_EXERCISE GOAL_
Every line of the following records that includes "formats" should be copied.

_DATA SECTION_
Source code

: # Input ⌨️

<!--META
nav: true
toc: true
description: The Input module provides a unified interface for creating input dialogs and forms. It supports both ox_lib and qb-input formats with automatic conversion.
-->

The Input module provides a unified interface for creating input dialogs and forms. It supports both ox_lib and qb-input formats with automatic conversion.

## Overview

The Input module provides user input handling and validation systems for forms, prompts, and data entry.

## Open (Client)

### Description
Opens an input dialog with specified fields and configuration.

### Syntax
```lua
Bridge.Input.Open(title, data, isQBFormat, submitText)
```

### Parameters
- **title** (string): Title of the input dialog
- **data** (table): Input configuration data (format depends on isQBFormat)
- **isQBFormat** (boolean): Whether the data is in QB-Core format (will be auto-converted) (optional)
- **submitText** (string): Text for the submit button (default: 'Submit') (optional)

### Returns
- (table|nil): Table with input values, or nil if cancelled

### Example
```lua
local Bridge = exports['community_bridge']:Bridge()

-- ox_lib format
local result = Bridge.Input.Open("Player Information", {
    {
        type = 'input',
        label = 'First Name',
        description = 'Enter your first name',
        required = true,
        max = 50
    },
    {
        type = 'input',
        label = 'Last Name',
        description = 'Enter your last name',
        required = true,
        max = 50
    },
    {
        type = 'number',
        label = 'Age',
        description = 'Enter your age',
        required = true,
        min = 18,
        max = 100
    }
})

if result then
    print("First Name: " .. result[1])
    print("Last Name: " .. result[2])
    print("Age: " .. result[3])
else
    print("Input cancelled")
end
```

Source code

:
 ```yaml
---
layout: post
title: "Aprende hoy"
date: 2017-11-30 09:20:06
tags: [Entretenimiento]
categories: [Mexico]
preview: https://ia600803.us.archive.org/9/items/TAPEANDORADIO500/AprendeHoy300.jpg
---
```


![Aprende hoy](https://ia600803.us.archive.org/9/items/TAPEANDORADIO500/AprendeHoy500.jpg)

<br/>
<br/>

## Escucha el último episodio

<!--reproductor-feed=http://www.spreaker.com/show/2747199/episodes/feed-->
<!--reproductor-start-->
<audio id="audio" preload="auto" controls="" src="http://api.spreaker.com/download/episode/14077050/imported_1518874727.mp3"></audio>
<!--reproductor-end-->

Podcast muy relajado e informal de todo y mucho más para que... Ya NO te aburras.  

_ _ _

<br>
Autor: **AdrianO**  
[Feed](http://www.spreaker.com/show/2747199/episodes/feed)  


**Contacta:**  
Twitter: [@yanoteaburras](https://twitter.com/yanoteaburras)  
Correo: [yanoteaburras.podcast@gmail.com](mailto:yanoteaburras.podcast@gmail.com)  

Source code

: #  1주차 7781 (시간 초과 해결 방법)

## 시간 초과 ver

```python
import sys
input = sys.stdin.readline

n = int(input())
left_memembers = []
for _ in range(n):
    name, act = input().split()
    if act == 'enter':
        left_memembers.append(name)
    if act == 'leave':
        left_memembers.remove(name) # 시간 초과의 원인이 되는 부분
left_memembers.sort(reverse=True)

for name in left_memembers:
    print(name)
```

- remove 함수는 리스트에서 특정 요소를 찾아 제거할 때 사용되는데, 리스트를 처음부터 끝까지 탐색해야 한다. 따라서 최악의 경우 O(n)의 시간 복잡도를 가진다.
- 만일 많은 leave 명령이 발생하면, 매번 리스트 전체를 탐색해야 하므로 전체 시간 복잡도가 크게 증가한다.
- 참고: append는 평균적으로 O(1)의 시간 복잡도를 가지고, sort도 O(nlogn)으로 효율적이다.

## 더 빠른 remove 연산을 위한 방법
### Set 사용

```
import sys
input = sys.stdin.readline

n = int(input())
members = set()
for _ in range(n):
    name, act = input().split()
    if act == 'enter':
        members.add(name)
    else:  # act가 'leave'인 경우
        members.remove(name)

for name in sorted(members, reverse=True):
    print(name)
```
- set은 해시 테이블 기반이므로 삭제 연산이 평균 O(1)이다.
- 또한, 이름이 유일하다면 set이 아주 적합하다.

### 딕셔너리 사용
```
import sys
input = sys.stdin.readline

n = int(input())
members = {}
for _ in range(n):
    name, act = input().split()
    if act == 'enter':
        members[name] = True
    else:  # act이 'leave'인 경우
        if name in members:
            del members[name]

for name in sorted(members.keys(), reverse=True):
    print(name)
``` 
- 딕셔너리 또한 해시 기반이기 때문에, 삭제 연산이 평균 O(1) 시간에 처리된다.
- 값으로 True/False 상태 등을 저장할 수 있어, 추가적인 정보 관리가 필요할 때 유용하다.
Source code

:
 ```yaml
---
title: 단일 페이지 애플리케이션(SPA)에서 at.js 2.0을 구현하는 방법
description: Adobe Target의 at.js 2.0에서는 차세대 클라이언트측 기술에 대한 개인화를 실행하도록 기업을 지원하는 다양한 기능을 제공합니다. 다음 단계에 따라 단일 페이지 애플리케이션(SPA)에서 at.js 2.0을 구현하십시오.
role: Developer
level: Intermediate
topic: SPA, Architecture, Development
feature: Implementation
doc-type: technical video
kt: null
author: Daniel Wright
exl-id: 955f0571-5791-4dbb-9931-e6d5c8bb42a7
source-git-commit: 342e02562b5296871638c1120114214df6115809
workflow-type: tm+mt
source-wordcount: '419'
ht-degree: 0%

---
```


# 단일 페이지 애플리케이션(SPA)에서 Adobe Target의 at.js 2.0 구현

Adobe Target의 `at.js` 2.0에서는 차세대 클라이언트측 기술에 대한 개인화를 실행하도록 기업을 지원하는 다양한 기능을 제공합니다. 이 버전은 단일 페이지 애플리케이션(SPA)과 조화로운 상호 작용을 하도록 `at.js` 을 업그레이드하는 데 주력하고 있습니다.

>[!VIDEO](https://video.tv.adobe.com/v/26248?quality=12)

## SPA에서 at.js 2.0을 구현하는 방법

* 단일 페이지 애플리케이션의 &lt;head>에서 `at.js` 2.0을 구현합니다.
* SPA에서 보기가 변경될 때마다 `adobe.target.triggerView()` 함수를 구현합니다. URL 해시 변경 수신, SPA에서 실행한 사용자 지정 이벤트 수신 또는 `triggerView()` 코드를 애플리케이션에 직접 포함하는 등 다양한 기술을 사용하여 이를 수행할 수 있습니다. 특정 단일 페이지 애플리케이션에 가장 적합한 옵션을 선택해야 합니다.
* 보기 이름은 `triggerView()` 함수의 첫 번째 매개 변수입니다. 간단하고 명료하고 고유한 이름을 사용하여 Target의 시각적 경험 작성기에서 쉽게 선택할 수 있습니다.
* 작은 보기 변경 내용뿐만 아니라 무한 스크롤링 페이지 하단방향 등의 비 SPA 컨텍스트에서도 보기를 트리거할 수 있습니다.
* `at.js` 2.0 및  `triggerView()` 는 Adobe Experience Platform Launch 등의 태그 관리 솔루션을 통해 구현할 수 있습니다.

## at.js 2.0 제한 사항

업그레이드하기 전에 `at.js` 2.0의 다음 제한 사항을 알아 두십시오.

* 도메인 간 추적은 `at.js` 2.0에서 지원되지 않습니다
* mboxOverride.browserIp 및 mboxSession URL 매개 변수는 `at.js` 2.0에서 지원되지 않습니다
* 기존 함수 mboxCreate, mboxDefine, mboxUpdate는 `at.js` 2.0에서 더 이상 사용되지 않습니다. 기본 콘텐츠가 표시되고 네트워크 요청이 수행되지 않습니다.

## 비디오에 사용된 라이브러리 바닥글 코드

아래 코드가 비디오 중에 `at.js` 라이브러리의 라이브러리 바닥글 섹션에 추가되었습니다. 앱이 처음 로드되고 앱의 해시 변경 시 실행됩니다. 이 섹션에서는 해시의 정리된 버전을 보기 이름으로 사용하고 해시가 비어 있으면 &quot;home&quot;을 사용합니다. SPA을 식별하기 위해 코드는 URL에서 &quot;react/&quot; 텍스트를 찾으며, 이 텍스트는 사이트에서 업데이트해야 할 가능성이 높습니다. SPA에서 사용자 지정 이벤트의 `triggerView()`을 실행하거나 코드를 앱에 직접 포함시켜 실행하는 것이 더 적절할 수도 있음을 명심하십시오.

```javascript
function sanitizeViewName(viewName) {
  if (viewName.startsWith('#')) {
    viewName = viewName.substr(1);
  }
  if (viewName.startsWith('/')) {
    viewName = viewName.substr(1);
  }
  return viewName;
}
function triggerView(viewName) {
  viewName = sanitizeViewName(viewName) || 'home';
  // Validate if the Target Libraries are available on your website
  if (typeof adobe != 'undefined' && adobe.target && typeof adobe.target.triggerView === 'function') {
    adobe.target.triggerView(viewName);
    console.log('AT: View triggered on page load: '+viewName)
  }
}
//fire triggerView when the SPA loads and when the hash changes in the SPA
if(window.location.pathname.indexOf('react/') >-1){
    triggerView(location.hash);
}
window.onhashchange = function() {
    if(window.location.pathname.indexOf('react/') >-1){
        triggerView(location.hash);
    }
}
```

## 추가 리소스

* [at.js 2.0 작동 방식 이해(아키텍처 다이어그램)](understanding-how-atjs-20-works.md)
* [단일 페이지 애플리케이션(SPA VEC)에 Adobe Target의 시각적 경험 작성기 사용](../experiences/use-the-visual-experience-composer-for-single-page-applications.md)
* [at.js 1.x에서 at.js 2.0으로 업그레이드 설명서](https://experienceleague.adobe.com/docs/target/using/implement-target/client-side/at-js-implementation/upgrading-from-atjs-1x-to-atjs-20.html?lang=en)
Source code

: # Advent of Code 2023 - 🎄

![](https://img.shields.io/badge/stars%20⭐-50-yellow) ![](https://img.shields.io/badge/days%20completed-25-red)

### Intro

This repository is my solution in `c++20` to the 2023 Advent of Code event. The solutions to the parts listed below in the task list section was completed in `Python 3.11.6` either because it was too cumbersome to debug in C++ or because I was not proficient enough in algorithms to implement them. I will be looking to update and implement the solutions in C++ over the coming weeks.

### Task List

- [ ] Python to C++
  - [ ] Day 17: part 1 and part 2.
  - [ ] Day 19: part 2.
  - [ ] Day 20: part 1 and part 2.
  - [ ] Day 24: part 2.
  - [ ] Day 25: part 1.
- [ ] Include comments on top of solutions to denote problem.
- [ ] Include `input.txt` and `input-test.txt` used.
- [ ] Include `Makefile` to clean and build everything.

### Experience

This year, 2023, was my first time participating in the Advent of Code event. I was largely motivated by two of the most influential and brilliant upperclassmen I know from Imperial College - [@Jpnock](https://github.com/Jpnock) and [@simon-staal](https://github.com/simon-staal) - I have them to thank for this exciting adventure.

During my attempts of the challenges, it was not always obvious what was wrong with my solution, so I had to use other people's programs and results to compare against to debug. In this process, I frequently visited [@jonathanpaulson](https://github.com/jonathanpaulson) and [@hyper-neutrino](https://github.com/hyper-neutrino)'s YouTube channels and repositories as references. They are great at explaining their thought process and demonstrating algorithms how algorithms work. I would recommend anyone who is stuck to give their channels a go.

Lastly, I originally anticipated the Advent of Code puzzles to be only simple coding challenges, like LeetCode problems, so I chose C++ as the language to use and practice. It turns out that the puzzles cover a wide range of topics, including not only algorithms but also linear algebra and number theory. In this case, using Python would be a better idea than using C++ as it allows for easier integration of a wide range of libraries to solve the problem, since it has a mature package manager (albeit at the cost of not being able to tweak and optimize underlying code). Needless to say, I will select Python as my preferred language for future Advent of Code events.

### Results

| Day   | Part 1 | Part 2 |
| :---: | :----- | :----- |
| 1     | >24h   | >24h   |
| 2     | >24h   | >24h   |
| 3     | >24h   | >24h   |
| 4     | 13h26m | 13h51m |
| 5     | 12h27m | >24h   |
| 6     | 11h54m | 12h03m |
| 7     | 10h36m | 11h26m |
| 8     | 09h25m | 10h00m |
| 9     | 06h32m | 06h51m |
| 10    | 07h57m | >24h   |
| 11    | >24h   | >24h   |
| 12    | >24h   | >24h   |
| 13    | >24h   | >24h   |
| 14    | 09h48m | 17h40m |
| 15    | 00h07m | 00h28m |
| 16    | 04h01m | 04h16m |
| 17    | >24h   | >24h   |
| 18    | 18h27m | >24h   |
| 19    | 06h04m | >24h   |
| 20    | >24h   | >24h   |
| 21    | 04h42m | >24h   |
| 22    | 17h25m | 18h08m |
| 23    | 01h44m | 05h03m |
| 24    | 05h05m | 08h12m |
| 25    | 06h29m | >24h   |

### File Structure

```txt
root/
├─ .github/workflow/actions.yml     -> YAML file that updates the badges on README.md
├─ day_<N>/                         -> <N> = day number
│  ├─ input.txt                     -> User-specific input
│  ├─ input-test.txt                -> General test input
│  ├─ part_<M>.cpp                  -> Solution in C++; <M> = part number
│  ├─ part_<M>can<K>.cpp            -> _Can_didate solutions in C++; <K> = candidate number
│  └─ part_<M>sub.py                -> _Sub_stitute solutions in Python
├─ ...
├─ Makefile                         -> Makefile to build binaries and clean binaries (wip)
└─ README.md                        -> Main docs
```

_RESPONSE BOX_
description: The Input module provides a unified interface for creating input dialogs and forms. It supports both ox_lib and qb-input formats with automatic conversion.
The Input module provides a unified interface for creating input dialogs and forms. It supports both ox_lib and qb-input formats with automatic conversion.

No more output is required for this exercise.